[Saved data entries]
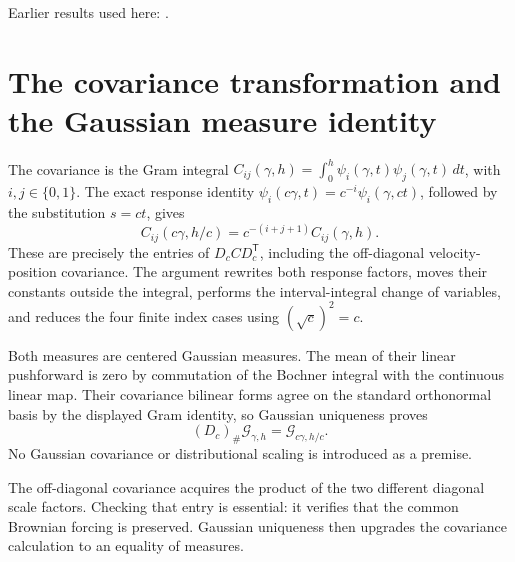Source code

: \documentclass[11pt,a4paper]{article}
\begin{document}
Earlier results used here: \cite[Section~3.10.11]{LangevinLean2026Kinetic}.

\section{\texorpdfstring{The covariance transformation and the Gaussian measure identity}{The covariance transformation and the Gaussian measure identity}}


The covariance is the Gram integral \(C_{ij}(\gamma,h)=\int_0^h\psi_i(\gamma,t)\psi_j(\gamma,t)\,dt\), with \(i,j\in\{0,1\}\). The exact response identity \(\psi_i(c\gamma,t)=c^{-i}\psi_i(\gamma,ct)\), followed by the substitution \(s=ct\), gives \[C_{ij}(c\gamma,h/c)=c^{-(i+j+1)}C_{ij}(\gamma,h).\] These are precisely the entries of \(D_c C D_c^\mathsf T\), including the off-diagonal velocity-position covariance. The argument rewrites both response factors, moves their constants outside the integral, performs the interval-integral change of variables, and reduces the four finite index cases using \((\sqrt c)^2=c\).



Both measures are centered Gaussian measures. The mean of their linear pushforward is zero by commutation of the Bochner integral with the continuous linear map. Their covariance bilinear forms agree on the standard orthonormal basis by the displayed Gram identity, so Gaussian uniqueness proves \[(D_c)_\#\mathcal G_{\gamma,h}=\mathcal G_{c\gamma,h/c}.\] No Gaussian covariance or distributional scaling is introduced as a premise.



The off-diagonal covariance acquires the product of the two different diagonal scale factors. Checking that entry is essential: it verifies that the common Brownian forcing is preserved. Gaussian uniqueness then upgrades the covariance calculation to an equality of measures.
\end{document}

--

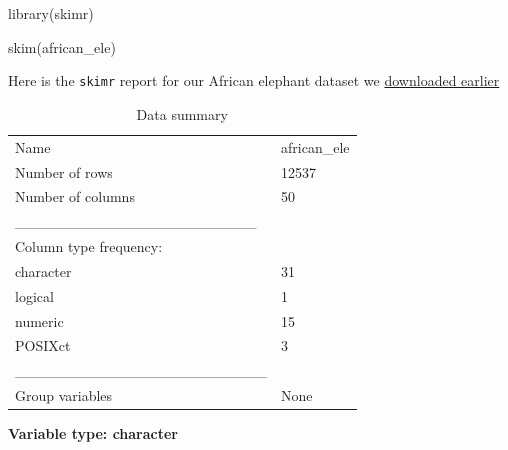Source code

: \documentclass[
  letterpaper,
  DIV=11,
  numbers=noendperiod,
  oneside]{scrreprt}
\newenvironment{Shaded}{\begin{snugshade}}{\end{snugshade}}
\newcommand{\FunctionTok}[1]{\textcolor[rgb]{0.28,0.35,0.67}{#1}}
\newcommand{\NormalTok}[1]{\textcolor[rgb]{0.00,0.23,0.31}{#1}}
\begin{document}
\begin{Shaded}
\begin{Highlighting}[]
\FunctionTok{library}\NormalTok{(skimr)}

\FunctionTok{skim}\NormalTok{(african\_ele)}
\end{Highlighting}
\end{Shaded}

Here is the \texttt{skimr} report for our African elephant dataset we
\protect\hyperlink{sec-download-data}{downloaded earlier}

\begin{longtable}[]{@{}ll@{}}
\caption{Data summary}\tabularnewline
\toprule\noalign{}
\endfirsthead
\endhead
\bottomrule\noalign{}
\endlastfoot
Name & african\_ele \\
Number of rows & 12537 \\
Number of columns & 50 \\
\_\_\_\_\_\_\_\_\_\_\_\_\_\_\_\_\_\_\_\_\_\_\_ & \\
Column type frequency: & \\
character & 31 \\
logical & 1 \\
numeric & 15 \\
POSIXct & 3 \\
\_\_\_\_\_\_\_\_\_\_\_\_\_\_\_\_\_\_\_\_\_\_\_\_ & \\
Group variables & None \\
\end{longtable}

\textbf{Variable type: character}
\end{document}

* To do: Based on the records above, how many lines hold the string "type"? Answer with the number by itself.

* Written solution: 2